▶ WORK REQUIRED: Skip all pictures. Write out the data below from its first line through the line that contains "1. Read the".

▶ LISTED RECORDS:
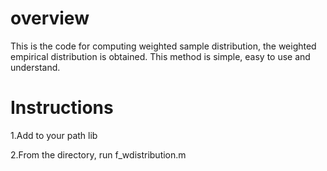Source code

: # overview
This is the code for computing weighted sample distribution, the weighted empirical distribution is obtained. This method is simple, easy to use and understand.

# Instructions
1.Add to your path lib

2.From the directory, run f_wdistribution.m 

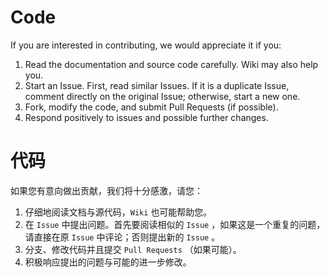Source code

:# Code
If you are interested in contributing, we would appreciate it if you: 
1. Read the documentation and source code carefully. Wiki may also help you.  
2. Start an Issue. First, read similar Issues. If it is a duplicate Issue, comment directly on the original Issue; otherwise, start a new one.
3. Fork, modify the code, and submit Pull Requests (if possible).
4. Respond positively to issues and possible further changes.

# 代码
如果您有意向做出贡献，我们将十分感激，请您：  
1. 仔细地阅读文档与源代码，`Wiki` 也可能帮助您。  
2. 在 `Issue` 中提出问题。首先要阅读相似的 `Issue` ，如果这是一个重复的问题，请直接在原 `Issue` 中评论；否则提出新的 `Issue` 。  
3. 分支、修改代码并且提交 `Pull Requests` （如果可能）。
4. 积极响应提出的问题与可能的进一步修改。

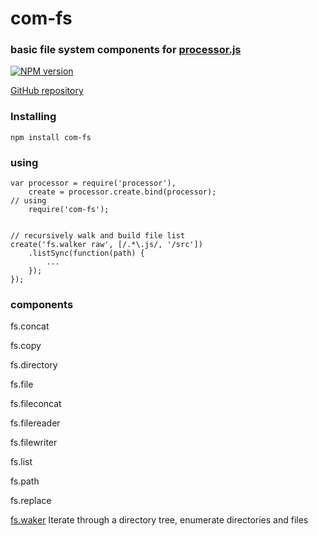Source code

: com-fs
======

### basic file system components for [processor.js](http://aplib.github.io/processor.js)

[![NPM version](https://badge.fury.io/js/com-fs.png)](http://badge.fury.io/js/com-fs)

[GitHub repository](https://github.com/node-components/com-fs)

### Installing

    npm install com-fs

### using


    var processor = require('processor'),
        create = processor.create.bind(processor);
    // using
        require('com-fs');


    // recursively walk and build file list
    create('fs.walker raw', [/.*\.js/, '/src'])
        .listSync(function(path) {
            ...
        });
    });

### components

fs.concat

fs.copy

fs.directory

fs.file

fs.fileconcat

fs.filereader

fs.filewriter

fs.list

fs.path

fs.replace

[fs.waker](src\fs\walker\fs.walker.html)
Iterate through a directory tree, enumerate directories and files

▶ RESPONSE TO THE EXERCISE:
Source code

: # overview
This is the code for computing weighted sample distribution, the weighted empirical distribution is obtained. This method is simple, easy to use and understand.

# Instructions
1.Add to your path lib

2.From the directory, run f_wdistribution.m 

Source code

:# Code
If you are interested in contributing, we would appreciate it if you: 
1. Read the documentation and source code carefully. Wiki may also help you.  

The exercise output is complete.